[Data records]
::::::::

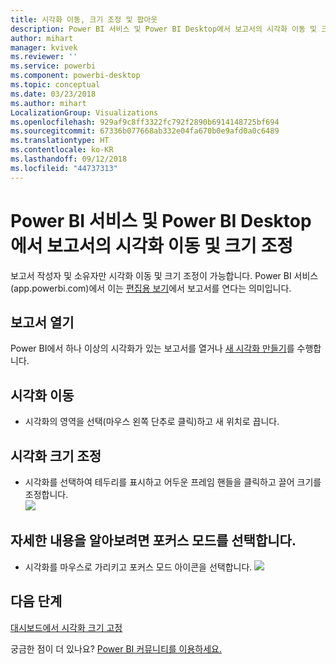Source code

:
 ```yaml
---
title: 시각화 이동, 크기 조정 및 팝아웃
description: Power BI 서비스 및 Power BI Desktop에서 보고서의 시각화 이동 및 크기 조정
author: mihart
manager: kvivek
ms.reviewer: ''
ms.service: powerbi
ms.component: powerbi-desktop
ms.topic: conceptual
ms.date: 03/23/2018
ms.author: mihart
LocalizationGroup: Visualizations
ms.openlocfilehash: 929af9c8ff3322fc792f2890b6914148725bf694
ms.sourcegitcommit: 67336b077668ab332e04fa670b0e9afd0a0c6489
ms.translationtype: HT
ms.contentlocale: ko-KR
ms.lasthandoff: 09/12/2018
ms.locfileid: "44737313"
---
```

# <a name="move-and-resize-a-visualization-in-a-report-in-power-bi-service-and-power-bi-desktop"></a>Power BI 서비스 및 Power BI Desktop에서 보고서의 시각화 이동 및 크기 조정
보고서 작성자 및 소유자만 시각화 이동 및 크기 조정이 가능합니다. Power BI 서비스(app.powerbi.com)에서 이는 [편집용 보기](../service-reading-view-and-editing-view.md)에서 보고서를 연다는 의미입니다.

## <a name="open-the-report"></a>보고서 열기
Power BI에서 하나 이상의 시각화가 있는 보고서를 열거나 [새 시각화 만들기](power-bi-report-add-visualizations-i.md)를 수행합니다. 

## <a name="move-the-visualization"></a>시각화 이동
* 시각화의 영역을 선택(마우스 왼쪽 단추로 클릭)하고 새 위치로 끕니다.

## <a name="resize-the-visualization"></a>시각화 크기 조정
* 시각화를 선택하여 테두리를 표시하고 어두운 프레임 핸들을 클릭하고 끌어 크기를 조정합니다.  
  ![](media/power-bi-visualization-move-and-resize/untitled.gif)

## <a name="select-focus-mode-to-see-more-detail"></a>자세한 내용을 알아보려면 포커스 모드를 선택합니다.
* 시각화를 마우스로 가리키고 포커스 모드 아이콘을 선택합니다.
  ![](media/power-bi-visualization-move-and-resize/pbi_popouticon.jpg)

## <a name="next-steps"></a>다음 단계
[대시보드에서 시각화 크기 고정](../service-dashboard-edit-tile.md)  

궁금한 점이 더 있나요? [Power BI 커뮤니티를 이용하세요.](http://community.powerbi.com/)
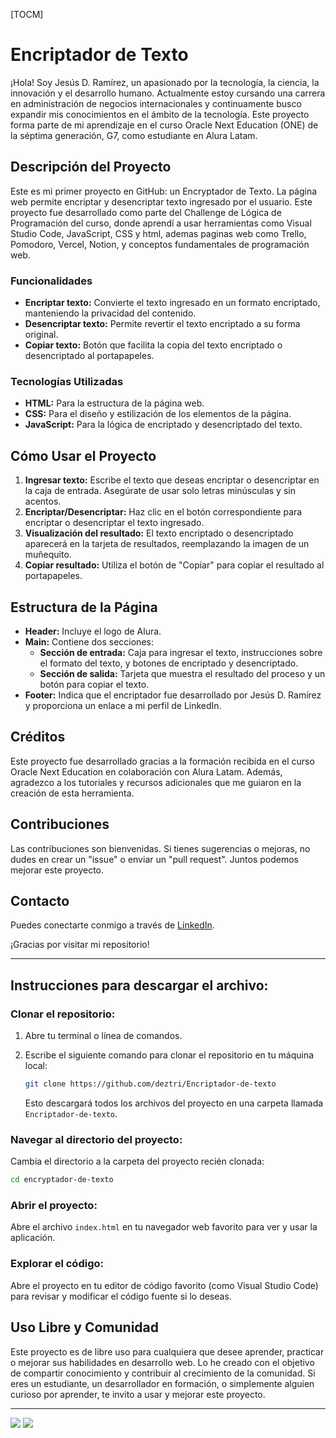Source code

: [TOCM]

# Encriptador de Texto
¡Hola! Soy Jesús D. Ramírez, un apasionado por la tecnología, la ciencia, la innovación y el desarrollo humano. Actualmente estoy cursando una carrera en administración de negocios internacionales y continuamente busco expandir mis conocimientos en el ámbito de la tecnología. Este proyecto forma parte de mi aprendizaje en el curso Oracle Next Education (ONE) de la séptima generación, G7, como estudiante en Alura Latam.

## Descripción del Proyecto

Este es mi primer proyecto en GitHub: un Encryptador de Texto. La página web permite encriptar y desencriptar texto ingresado por el usuario. Este proyecto fue desarrollado como parte del Challenge de Lógica de Programación del curso, donde aprendí a usar herramientas como Visual Studio Code, JavaScript, CSS y html, ademas paginas web como Trello, Pomodoro, Vercel, Notion, y conceptos fundamentales de programación web.

### Funcionalidades

- **Encriptar texto:** Convierte el texto ingresado en un formato encriptado, manteniendo la privacidad del contenido.
- **Desencriptar texto:** Permite revertir el texto encriptado a su forma original.
- **Copiar texto:** Botón que facilita la copia del texto encriptado o desencriptado al portapapeles.

### Tecnologías Utilizadas

- **HTML:** Para la estructura de la página web.
- **CSS:** Para el diseño y estilización de los elementos de la página.
- **JavaScript:** Para la lógica de encriptado y desencriptado del texto.

## Cómo Usar el Proyecto

1. **Ingresar texto:** Escribe el texto que deseas encriptar o desencriptar en la caja de entrada. Asegúrate de usar solo letras minúsculas y sin acentos.
2. **Encriptar/Desencriptar:** Haz clic en el botón correspondiente para encriptar o desencriptar el texto ingresado.
3. **Visualización del resultado:** El texto encriptado o desencriptado aparecerá en la tarjeta de resultados, reemplazando la imagen de un muñequito.
4. **Copiar resultado:** Utiliza el botón de "Copiar" para copiar el resultado al portapapeles.

## Estructura de la Página

- **Header:** Incluye el logo de Alura.
- **Main:** Contiene dos secciones:
  - **Sección de entrada:** Caja para ingresar el texto, instrucciones sobre el formato del texto, y botones de encriptado y desencriptado.
  - **Sección de salida:** Tarjeta que muestra el resultado del proceso y un botón para copiar el texto.
- **Footer:** Indica que el encriptador fue desarrollado por Jesús D. Ramírez y proporciona un enlace a mi perfil de LinkedIn.

## Créditos

Este proyecto fue desarrollado gracias a la formación recibida en el curso Oracle Next Education en colaboración con Alura Latam. Además, agradezco a los tutoriales y recursos adicionales que me guiaron en la creación de esta herramienta.

## Contribuciones

Las contribuciones son bienvenidas. Si tienes sugerencias o mejoras, no dudes en crear un "issue" o enviar un "pull request". Juntos podemos mejorar este proyecto.

## Contacto

Puedes conectarte conmigo a través de [LinkedIn](https://www.linkedin.com/in/jesus-d-ramirez/).

¡Gracias por visitar mi repositorio!

---

## Instrucciones para descargar el archivo:

### Clonar el repositorio:

1. Abre tu terminal o línea de comandos.
2. Escribe el siguiente comando para clonar el repositorio en tu máquina local:

   ```bash
   git clone https://github.com/deztri/Encriptador-de-texto
   ```

   Esto descargará todos los archivos del proyecto en una carpeta llamada `Encriptador-de-texto`.

### Navegar al directorio del proyecto:

Cambia el directorio a la carpeta del proyecto recién clonada:

```bash
cd encryptador-de-texto
```

### Abrir el proyecto:

Abre el archivo `index.html` en tu navegador web favorito para ver y usar la aplicación.

### Explorar el código:

Abre el proyecto en tu editor de código favorito (como Visual Studio Code) para revisar y modificar el código fuente si lo deseas.

## Uso Libre y Comunidad

Este proyecto es de libre uso para cualquiera que desee aprender, practicar o mejorar sus habilidades en desarrollo web. Lo he creado con el objetivo de compartir conocimiento y contribuir al crecimiento de la comunidad. Si eres un estudiante, un desarrollador en formación, o simplemente alguien curioso por aprender, te invito a usar y mejorar este proyecto.

---

![](https://www.p92.com/binaries/content/gallery/p92website/technologies/htmlcssjs-details.png)
![](https://img.shields.io/badge/JesusD-Ramirez-blue?link=https%3A%2F%2Fwww.linkedin.com%2Fin%2Fjesus-d-ramirez%2F
)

::::::::

• [TASK DIRECTIONS] Reproduce the lines of the entries above from the one with "- **Copiar texto:**" to the one with "2. **Encriptar/Desencriptar:** Haz", both included, exactly and without any other line.

• [SOLVED PROBLEM]
- **Copiar texto:** Botón que facilita la copia del texto encriptado o desencriptado al portapapeles.

### Tecnologías Utilizadas

- **HTML:** Para la estructura de la página web.
- **CSS:** Para el diseño y estilización de los elementos de la página.
- **JavaScript:** Para la lógica de encriptado y desencriptado del texto.

## Cómo Usar el Proyecto

1. **Ingresar texto:** Escribe el texto que deseas encriptar o desencriptar en la caja de entrada. Asegúrate de usar solo letras minúsculas y sin acentos.
2. **Encriptar/Desencriptar:** Haz clic en el botón correspondiente para encriptar o desencriptar el texto ingresado.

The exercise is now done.